Brief »
For the records that follow, please set down exactly the lines between the one holding "Reference: <https://aws.amazon.com/cloudformation/>" and the one holding "- D. Amazon Inspector", inclusive, and only those.

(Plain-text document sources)

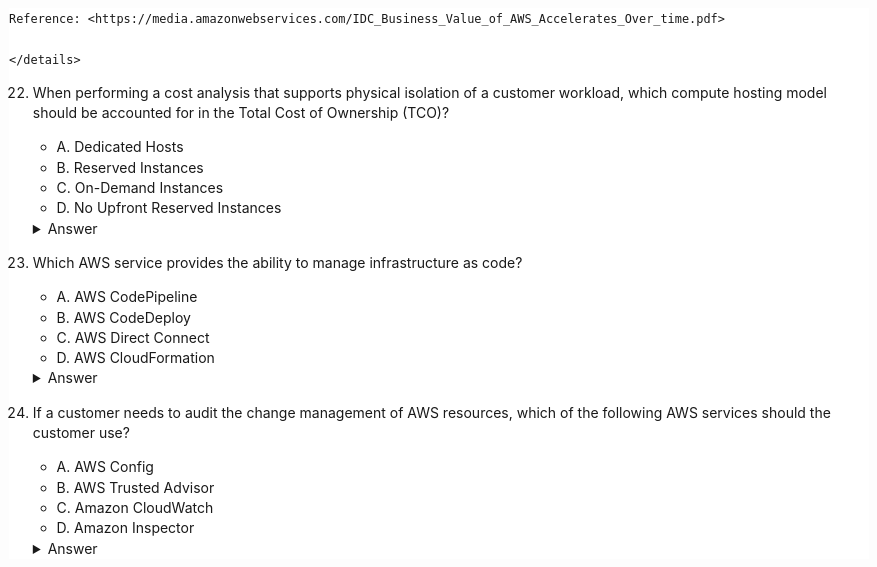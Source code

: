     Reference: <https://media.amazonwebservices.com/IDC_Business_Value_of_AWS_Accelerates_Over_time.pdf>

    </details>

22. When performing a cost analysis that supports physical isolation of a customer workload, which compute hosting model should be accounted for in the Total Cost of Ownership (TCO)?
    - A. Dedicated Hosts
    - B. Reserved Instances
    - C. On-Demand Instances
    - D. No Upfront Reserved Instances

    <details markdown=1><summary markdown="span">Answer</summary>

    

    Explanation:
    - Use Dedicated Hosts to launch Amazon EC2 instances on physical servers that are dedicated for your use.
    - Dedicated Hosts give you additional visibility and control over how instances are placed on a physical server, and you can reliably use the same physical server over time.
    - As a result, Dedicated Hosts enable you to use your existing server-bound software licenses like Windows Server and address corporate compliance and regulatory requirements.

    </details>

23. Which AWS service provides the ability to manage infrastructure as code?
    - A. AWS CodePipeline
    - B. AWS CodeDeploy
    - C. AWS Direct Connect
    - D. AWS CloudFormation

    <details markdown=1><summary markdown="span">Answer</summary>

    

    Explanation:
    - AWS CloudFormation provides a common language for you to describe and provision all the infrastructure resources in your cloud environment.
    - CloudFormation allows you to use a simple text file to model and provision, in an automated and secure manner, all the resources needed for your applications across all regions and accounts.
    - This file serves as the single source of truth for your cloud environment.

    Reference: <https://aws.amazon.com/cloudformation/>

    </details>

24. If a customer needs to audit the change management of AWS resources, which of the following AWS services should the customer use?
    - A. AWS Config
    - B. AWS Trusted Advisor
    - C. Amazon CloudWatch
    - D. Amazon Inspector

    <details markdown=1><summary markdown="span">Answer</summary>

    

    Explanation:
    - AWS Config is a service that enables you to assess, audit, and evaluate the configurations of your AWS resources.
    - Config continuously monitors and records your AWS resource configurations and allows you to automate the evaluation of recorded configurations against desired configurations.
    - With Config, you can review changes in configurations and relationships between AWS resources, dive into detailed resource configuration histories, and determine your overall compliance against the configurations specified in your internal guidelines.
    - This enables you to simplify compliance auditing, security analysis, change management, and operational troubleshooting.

Solved problem »
    Reference: <https://aws.amazon.com/cloudformation/>

    </details>

24. If a customer needs to audit the change management of AWS resources, which of the following AWS services should the customer use?
    - A. AWS Config
    - B. AWS Trusted Advisor
    - C. Amazon CloudWatch
    - D. Amazon Inspector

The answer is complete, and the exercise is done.